President Trump speaks at the American Legion national convention.

Updated August 23, 2017 02:27 PM EDT

President Trump on Wednesday called for unity among all Americans during a speech in Reno.

"It is time to heal the wounds that divide us and seek a new unity based on the common values that unite us," he said at the American Legion national convention.

"We are one people with one home and one great flag," Trump continued. "We are not defined by the color of our skin."

"I know I speak for you that our hearts beat for America. Our souls fill with pride every time we hear the National Anthem.
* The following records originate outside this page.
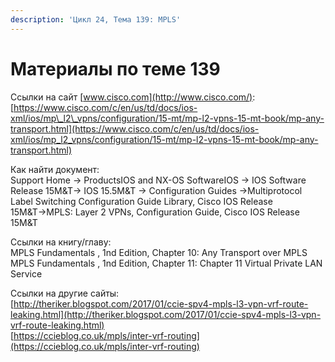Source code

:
 ```yaml
---
description: 'Цикл 24, Тема 139: MPLS'
---
```


# Материалы по теме 139

Ссылки на сайт [www.cisco.com](http://www.cisco.com/):  
[https://www.cisco.com/c/en/us/td/docs/ios-xml/ios/mp\_l2\_vpns/configuration/15-mt/mp-l2-vpns-15-mt-book/mp-any-transport.html](https://www.cisco.com/c/en/us/td/docs/ios-xml/ios/mp_l2_vpns/configuration/15-mt/mp-l2-vpns-15-mt-book/mp-any-transport.html)

Как найти документ:  
Support Home → ProductsIOS and NX-OS SoftwareIOS → IOS Software Release 15M&T→ IOS 15.5M&T → Configuration Guides →Multiprotocol Label Switching Configuration Guide Library, Cisco IOS Release 15M&T→MPLS: Layer 2 VPNs, Configuration Guide, Cisco IOS Release 15M&T

Ссылки на книгу/главу:  
MPLS Fundamentals , 1nd Edition, Chapter 10: Any Transport over MPLS  
MPLS Fundamentals , 1nd Edition, Chapter 11: Chapter 11 Virtual Private LAN Service

Ссылки на другие сайты:  
[http://theriker.blogspot.com/2017/01/ccie-spv4-mpls-l3-vpn-vrf-route-leaking.html](http://theriker.blogspot.com/2017/01/ccie-spv4-mpls-l3-vpn-vrf-route-leaking.html)  
[https://ccieblog.co.uk/mpls/inter-vrf-routing](https://ccieblog.co.uk/mpls/inter-vrf-routing)

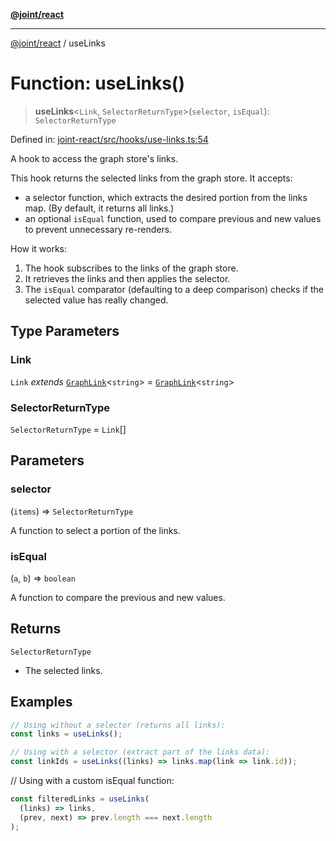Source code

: [**@joint/react**](../README.md)

***

[@joint/react](../README.md) / useLinks

# Function: useLinks()

> **useLinks**\<`Link`, `SelectorReturnType`\>(`selector`, `isEqual`): `SelectorReturnType`

Defined in: [joint-react/src/hooks/use-links.ts:54](https://github.com/samuelgja/joint/blob/main/packages/joint-react/src/hooks/use-links.ts#L54)

A hook to access the graph store's links.

This hook returns the selected links from the graph store. It accepts:
- a selector function, which extracts the desired portion from the links map.
(By default, it returns all links.)
- an optional `isEqual` function, used to compare previous and new values to prevent unnecessary re-renders.

How it works:
1. The hook subscribes to the links of the graph store.
2. It retrieves the links and then applies the selector.
3. The `isEqual` comparator (defaulting to a deep comparison) checks if the selected value has really changed.

## Type Parameters

### Link

`Link` *extends* [`GraphLink`](../interfaces/GraphLink.md)\<`string`\> = [`GraphLink`](../interfaces/GraphLink.md)\<`string`\>

### SelectorReturnType

`SelectorReturnType` = `Link`[]

## Parameters

### selector

(`items`) => `SelectorReturnType`

A function to select a portion of the links.

### isEqual

(`a`, `b`) => `boolean`

A function to compare the previous and new values.

## Returns

`SelectorReturnType`

- The selected links.

## Examples

```ts
// Using without a selector (returns all links):
const links = useLinks();
```

```ts
// Using with a selector (extract part of the links data):
const linkIds = useLinks((links) => links.map(link => link.id));
```

// Using with a custom isEqual function:
```ts
const filteredLinks = useLinks(
  (links) => links,
  (prev, next) => prev.length === next.length
);
```
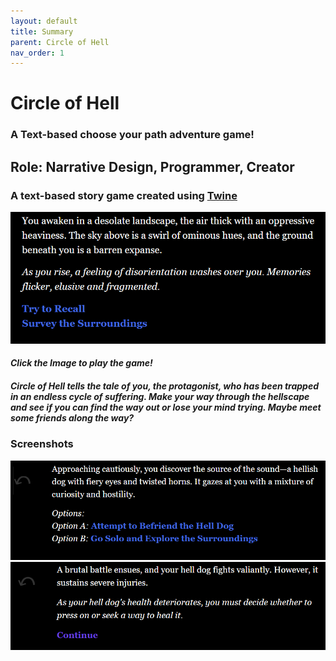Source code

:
 ```yaml
---
layout: default
title: Summary
parent: Circle of Hell
nav_order: 1
---
```


# **Circle of Hell**

### A Text-based choose your path adventure game!

## Role: **Narrative Design, Programmer, Creator**

### A text-based story game created using [Twine](https://twinery.org/)

[![Start](./pictures/Start.png)](https://rustychio.itch.io/circle-of-hell)
#### *Click the Image to play the game!*

##### Circle of Hell tells the tale of you, the protagonist, who has been trapped in an endless cycle of suffering. Make your way through the hellscape and see if you can find the way out or lose your mind trying. Maybe meet some friends along the way?

### Screenshots
![dogChoice](./pictures/DogChoice.png) ![dogFight](./pictures/dogFight.png)
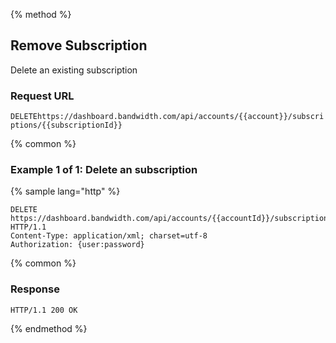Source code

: {% method %}

## Remove Subscription

Delete an existing subscription

### Request URL

<code class="delete">DELETE</code>`https://dashboard.bandwidth.com/api/accounts/{{account}}/subscriptions/{{subscriptionId}}`


{% common %}

### Example 1 of 1: Delete an subscription

{% sample lang="http" %}

```http
DELETE https://dashboard.bandwidth.com/api/accounts/{{accountId}}/subscriptions/{{subscriptionId}} HTTP/1.1
Content-Type: application/xml; charset=utf-8
Authorization: {user:password}
```

{% common %}

### Response

```http
HTTP/1.1 200 OK
```

{% endmethod %}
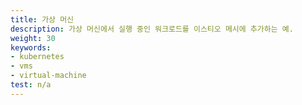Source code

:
 ```yaml
---
title: 가상 머신
description: 가상 머신에서 실행 중인 워크로드를 이스티오 메시에 추가하는 예.
weight: 30
keywords:
- kubernetes
- vms
- virtual-machine
test: n/a
---
```

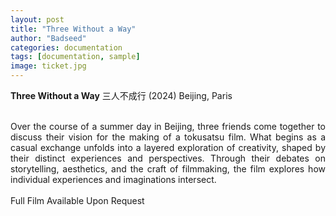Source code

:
 ```yaml
---
layout: post
title: "Three Without a Way"
author: "Badseed"
categories: documentation
tags: [documentation, sample]
image: ticket.jpg
---
```

**Three Without a Way** 
</n> 
三人不成行 (2024) Beijing, Paris

<div align="justify">


 <br /> 
Over the course of a summer day in Beijing, three friends come together to discuss their vision for the making of a tokusatsu film. What begins as a casual exchange unfolds into a layered exploration of creativity, shaped by their distinct experiences and perspectives. Through their debates on storytelling, aesthetics, and the craft of filmmaking, the film explores how individual experiences and imaginations intersect.  <br /> 
 <br /> 

</div>
Full Film Available Upon Request

<br /> 
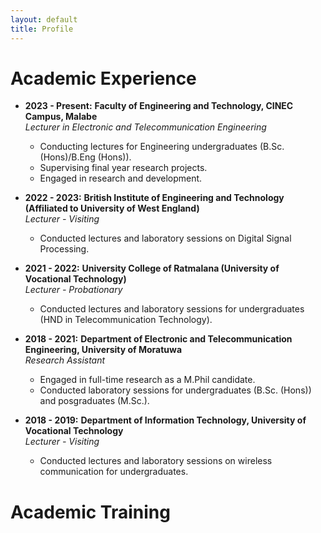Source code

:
 ```yaml
---
layout: default
title: Profile
---
```


# Academic Experience

- **2023 - Present:** **Faculty of Engineering and Technology, CINEC Campus, Malabe**  
  *Lecturer in Electronic and Telecommunication Engineering*  
  - Conducting lectures for Engineering undergraduates (B.Sc. (Hons)/B.Eng (Hons)).
  - Supervising final year research projects.
  - Engaged in research and development.

- **2022 - 2023:** **British Institute of Engineering and Technology (Affiliated to University of West England)**  
  *Lecturer - Visiting*  
  - Conducted lectures and laboratory sessions on Digital Signal Processing.
    
 - **2021 - 2022:** **University College of Ratmalana (University of Vocational Technology)**  
  *Lecturer - Probationary*  
   - Conducted lectures and laboratory sessions for undergraduates (HND in Telecommunication Technology).

 - **2018 - 2021:** **Department of Electronic and Telecommunication Engineering, University of Moratuwa**  
  *Research Assistant*  
   - Engaged in full-time research as a M.Phil candidate.
   - Conducted laboratory sessions for undergraduates (B.Sc. (Hons)) and posgraduates (M.Sc.).

 - **2018 - 2019:** **Department of Information Technology, University of Vocational Technology**  
  *Lecturer - Visiting*  
    - Conducted lectures and laboratory sessions on wireless communication for undergraduates.
  
 # Academic Training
This is the spirit we need to overcome our challenges."

Trump added that America has "no division too deep to heal" and "no enemy too strong to overcome" in his closing remarks to the military veterans organization.
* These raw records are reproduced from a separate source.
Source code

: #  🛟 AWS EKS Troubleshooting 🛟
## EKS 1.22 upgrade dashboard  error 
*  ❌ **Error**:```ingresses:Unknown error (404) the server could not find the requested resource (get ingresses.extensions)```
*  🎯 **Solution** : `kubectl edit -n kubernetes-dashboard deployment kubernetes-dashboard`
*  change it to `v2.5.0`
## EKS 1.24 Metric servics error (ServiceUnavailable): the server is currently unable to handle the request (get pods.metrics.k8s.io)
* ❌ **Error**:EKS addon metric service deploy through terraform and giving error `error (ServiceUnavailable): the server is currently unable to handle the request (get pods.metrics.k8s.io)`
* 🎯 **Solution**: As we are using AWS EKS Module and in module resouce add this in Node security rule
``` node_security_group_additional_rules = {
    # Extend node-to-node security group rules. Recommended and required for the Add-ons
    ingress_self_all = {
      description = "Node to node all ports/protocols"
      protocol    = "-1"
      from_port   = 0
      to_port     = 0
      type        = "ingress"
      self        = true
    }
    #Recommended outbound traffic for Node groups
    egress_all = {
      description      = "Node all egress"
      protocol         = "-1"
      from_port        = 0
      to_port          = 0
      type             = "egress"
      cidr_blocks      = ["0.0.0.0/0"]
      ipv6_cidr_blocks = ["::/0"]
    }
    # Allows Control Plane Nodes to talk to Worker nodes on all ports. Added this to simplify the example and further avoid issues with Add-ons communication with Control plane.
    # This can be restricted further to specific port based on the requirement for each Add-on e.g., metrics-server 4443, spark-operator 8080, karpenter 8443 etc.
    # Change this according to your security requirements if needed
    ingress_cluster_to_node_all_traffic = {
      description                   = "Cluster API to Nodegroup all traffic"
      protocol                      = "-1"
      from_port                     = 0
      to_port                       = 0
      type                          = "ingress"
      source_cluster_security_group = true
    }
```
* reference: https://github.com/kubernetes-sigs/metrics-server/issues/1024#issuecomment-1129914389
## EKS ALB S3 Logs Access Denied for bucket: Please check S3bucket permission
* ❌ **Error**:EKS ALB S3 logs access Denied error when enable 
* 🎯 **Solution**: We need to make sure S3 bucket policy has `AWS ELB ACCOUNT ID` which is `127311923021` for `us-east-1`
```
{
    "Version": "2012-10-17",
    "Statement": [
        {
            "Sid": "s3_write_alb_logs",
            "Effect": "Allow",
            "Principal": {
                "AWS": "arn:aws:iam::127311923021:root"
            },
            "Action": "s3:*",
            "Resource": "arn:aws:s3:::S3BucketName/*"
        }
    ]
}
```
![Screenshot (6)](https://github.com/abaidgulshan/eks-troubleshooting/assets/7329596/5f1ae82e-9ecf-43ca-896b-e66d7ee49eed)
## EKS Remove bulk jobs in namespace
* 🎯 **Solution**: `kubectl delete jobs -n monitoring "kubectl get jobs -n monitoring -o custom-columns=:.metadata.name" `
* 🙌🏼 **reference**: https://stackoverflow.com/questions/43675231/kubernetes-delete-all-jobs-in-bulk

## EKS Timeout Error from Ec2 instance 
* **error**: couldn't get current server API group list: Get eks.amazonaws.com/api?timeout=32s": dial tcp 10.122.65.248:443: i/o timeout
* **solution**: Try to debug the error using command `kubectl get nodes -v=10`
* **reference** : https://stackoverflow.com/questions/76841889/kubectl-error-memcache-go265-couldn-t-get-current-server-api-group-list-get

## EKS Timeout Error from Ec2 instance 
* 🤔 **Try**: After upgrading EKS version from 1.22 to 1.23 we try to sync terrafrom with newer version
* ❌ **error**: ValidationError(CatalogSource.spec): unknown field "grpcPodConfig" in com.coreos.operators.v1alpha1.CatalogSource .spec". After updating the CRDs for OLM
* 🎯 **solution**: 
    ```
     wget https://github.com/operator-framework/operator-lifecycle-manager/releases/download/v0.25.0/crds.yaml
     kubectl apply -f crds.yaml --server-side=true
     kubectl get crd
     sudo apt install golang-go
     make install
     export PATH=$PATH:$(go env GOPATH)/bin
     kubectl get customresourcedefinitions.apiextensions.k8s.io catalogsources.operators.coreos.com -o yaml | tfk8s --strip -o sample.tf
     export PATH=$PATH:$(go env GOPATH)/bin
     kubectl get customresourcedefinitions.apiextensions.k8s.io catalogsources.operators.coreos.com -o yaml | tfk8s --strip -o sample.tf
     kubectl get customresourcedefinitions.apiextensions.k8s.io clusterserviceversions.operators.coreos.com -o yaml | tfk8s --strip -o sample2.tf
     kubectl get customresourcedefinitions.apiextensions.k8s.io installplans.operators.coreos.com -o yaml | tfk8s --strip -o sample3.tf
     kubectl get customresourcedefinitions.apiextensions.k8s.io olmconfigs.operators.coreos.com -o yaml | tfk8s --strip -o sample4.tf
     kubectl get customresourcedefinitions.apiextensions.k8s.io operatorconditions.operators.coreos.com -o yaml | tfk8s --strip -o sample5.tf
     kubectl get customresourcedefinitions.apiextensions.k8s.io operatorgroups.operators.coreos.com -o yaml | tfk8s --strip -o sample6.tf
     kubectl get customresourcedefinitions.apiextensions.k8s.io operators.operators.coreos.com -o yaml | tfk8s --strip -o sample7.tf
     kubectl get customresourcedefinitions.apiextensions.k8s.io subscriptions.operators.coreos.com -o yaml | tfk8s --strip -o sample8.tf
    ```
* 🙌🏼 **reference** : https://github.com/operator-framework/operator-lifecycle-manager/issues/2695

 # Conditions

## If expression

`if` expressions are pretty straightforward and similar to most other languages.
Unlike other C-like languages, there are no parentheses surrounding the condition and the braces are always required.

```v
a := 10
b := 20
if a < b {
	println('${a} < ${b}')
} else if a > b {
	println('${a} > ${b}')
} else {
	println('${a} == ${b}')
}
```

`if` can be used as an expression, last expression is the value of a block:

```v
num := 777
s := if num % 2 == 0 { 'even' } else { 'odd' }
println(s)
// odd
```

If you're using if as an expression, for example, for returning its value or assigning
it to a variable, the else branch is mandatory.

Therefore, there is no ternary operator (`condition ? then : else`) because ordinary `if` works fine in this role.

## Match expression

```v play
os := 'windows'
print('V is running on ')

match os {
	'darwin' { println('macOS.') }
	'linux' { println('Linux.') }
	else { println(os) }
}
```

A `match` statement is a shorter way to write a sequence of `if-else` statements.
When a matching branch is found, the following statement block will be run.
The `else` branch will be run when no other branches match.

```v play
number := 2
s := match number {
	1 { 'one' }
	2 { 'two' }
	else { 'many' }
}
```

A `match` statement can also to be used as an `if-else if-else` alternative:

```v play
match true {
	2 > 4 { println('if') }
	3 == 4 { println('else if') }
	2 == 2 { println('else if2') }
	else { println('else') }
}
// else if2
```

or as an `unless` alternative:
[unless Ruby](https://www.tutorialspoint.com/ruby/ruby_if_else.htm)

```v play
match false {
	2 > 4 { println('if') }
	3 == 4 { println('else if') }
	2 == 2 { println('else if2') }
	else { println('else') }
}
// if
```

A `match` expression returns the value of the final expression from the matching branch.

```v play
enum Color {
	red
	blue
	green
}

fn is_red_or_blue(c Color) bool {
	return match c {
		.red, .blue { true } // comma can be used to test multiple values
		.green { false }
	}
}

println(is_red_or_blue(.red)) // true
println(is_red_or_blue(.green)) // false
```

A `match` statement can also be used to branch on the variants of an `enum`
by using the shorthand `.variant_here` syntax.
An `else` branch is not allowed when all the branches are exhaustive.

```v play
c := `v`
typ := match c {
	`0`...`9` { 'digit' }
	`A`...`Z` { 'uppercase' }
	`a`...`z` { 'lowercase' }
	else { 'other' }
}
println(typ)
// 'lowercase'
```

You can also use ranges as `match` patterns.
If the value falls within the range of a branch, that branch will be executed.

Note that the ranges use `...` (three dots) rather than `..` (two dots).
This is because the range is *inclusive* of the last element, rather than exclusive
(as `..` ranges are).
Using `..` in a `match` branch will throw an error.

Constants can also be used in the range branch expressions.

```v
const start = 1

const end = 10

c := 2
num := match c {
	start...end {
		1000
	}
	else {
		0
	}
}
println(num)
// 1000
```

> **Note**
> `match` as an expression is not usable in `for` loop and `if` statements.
Trump vowed, however, that Americans "would never tolerate crime in our cities" or "bloodshed in our communities."

"We will not stand for it," he said. "We will always support our great law enforcement personnel."

Trump remained largely focused on military veterans' issues during Wednesday's remarks, touting his administration's achievements on their challenges and speaking in broad, patriotic language.

The president's latest speech was in contrast to his fiery, campaign-style rally in Phoenix the night before, an event which ended in thousands of people protesting in the city's streets afterwards.

Trump derided America's media during the event, lambasting them for its coverage of his response to violence in Charlottesville, Virginia earlier this month.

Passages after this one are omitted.